Jonathan Queen is an excellent human being. We shared the same exact circle of friends in high school and lived in the same town, but didn't bother to meet each other until we were grown with families. He is now one of my very best pals, and is one of the funniest people I've ever known. He is a man of God and a great father to his children. One of the most remarkable things about Jonathan, however, is the fact that he taught himself to skate vert (ramps, bowls) in his thirties by skating with his son.
Jonathan's toy narratives are no less funny, no less serious, deep and intelligent than their creator. They are art historically knowledgeable allegories with gravitas, and profoundly well painted.
Toy painting is definitely a genre, and if Jonathan is not its leading figure he is one of the most important. it should be noted that these still-lifes are staged and painted directly from life.

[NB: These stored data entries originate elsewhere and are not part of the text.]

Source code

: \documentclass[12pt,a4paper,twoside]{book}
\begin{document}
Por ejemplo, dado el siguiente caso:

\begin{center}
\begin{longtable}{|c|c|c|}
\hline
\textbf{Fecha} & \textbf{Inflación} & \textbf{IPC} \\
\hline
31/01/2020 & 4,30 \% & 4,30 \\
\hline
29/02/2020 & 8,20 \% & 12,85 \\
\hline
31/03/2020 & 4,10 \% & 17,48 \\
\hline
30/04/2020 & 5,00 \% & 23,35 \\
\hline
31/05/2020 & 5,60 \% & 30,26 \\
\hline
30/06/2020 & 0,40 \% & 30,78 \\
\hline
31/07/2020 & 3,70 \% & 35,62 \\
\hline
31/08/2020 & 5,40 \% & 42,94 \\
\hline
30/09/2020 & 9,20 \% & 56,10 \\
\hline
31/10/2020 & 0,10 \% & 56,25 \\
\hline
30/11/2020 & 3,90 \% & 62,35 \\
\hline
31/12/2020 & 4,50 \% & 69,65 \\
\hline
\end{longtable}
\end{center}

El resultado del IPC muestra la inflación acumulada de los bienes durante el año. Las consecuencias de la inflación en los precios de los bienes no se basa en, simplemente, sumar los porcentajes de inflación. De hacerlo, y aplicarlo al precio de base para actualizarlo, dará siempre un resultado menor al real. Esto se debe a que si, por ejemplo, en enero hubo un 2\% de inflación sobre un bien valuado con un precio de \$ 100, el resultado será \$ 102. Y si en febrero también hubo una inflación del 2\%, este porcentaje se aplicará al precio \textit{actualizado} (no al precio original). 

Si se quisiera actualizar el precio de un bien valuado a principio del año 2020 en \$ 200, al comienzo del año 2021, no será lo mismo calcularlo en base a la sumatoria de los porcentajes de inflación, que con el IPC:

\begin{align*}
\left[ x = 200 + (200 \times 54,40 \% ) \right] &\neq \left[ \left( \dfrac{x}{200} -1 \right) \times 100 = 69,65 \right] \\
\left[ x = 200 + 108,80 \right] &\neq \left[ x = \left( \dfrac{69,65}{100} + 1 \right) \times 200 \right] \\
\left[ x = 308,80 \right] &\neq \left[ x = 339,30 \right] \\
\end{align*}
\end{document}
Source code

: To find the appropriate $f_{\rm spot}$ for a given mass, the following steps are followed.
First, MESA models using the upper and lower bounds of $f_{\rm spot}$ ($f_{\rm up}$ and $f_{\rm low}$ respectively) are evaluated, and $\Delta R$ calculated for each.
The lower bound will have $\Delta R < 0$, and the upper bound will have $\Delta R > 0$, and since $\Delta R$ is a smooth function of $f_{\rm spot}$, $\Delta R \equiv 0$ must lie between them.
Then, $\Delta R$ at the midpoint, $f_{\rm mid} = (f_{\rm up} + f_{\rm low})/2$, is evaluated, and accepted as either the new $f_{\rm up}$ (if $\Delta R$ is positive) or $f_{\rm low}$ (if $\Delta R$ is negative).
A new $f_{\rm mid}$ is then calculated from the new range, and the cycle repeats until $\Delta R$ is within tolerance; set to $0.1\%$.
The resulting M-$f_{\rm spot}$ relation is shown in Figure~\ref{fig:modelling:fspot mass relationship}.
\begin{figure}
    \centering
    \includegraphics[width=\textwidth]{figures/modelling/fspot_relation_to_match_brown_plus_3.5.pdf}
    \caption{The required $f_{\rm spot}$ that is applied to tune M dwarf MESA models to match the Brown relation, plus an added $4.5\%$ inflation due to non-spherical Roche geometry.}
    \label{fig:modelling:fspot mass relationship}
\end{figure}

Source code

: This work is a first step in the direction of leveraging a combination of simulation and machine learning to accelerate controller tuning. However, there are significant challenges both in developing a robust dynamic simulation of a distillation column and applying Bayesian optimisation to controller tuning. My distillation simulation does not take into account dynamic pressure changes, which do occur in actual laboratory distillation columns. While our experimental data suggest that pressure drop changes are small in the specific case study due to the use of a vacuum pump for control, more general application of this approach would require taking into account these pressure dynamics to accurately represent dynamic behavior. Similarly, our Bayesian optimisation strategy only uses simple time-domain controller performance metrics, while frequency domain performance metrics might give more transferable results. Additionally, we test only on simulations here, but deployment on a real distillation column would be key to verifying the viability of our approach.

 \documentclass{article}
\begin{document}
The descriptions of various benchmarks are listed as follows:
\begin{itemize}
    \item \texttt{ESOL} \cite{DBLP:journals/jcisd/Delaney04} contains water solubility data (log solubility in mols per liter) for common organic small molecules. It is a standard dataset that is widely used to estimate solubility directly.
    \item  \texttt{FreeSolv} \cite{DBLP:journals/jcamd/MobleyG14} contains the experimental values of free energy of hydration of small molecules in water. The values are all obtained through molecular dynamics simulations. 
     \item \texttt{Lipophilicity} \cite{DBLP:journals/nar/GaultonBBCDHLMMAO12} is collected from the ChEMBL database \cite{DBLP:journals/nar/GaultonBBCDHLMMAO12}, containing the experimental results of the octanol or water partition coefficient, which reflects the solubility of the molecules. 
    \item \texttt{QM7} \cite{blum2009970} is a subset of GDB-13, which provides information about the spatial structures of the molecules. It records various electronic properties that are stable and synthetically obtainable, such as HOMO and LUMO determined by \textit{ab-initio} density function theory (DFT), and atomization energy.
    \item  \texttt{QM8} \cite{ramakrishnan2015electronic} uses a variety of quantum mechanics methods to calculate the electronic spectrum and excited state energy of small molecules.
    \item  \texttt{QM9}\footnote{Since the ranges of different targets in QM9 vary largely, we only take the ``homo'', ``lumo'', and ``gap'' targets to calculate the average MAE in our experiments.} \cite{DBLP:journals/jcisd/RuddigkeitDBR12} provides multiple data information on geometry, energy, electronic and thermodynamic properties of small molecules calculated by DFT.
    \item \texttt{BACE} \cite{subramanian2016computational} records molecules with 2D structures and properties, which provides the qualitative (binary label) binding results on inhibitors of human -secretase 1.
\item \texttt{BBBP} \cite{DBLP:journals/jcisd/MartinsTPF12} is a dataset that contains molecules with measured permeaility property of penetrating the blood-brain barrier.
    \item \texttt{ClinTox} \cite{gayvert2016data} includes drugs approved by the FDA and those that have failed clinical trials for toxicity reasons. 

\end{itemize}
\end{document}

This sets him apart from the photorealist painters who set up photo shoots and copy them systematically, usually resulting in a kitschy slickness. Although utilizing pop cultural icons like Pee Wee Herman and Pinocchio, Jonathan is not by any stretch a pop artist. His works are not mere jokes or one-liners, but are timeless and transcendental. Compare the existential quality of Jonathan's ominously glowing typewriter to Robert Cottingham's stone-cold copies of the same subject. Of course the intent is quite different.
Jonathan's manner of shaping with light and color adhere more closely to the humanist traditions of the renaissance and baroque than anything else, as does his caring attention to nature study and depth of form. In a way they triumph over banality by actually making us feel and contemplate our own existence. The toys are not the subject but the medium.
When I gave Jonathan this Pinocchio, I think he didn't know what to do with it. I'm overjoyed that it has found its way into his cast of characters. The photos in the background were taken at Michelangelo piazza during our trip to Florence.